Your instructions: Will you extract the entries word for word? Images should not appear in the copy.

Material to process:
━━━━━━━━━━━━━━━━━━━━━━━━━━━━━━

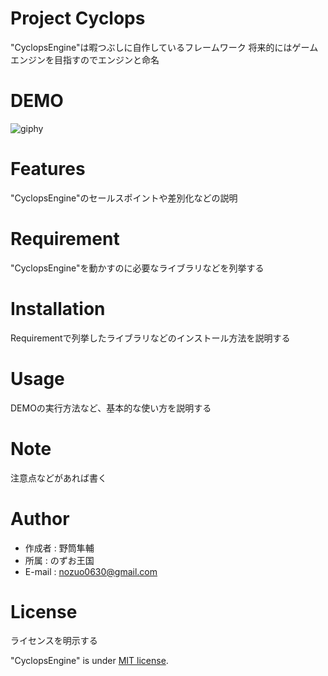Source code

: # Project Cyclops

"CyclopsEngine"は暇つぶしに自作しているフレームワーク
将来的にはゲームエンジンを目指すのでエンジンと命名

# DEMO

![giphy](https://user-images.githubusercontent.com/66367386/170819431-bc74a551-e7d5-420d-9891-66de32df0a62.gif)


# Features

"CyclopsEngine"のセールスポイントや差別化などの説明

# Requirement

"CyclopsEngine"を動かすのに必要なライブラリなどを列挙する

# Installation

Requirementで列挙したライブラリなどのインストール方法を説明する

# Usage

DEMOの実行方法など、基本的な使い方を説明する

# Note

注意点などがあれば書く

# Author
* 作成者  : 野筒隼輔
* 所属    : のずお王国
* E-mail  : nozuo0630@gmail.com

# License
ライセンスを明示する

"CyclopsEngine" is under [MIT license](https://en.wikipedia.org/wiki/MIT_License).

━━━━━━━━━━━━━━━━━━━━━━━━━━━━━━

Response below:
Source code

: # Project Cyclops

"CyclopsEngine"は暇つぶしに自作しているフレームワーク
将来的にはゲームエンジンを目指すのでエンジンと命名

# DEMO

![giphy](https://user-images.githubusercontent.com/66367386/170819431-bc74a551-e7d5-420d-9891-66de32df0a62.gif)


# Features

"CyclopsEngine"のセールスポイントや差別化などの説明

# Requirement

"CyclopsEngine"を動かすのに必要なライブラリなどを列挙する

# Installation

Requirementで列挙したライブラリなどのインストール方法を説明する

# Usage

DEMOの実行方法など、基本的な使い方を説明する

# Note

注意点などがあれば書く

# Author
* 作成者  : 野筒隼輔
* 所属    : のずお王国
* E-mail  : nozuo0630@gmail.com

# License
ライセンスを明示する

"CyclopsEngine" is under [MIT license](https://en.wikipedia.org/wiki/MIT_License).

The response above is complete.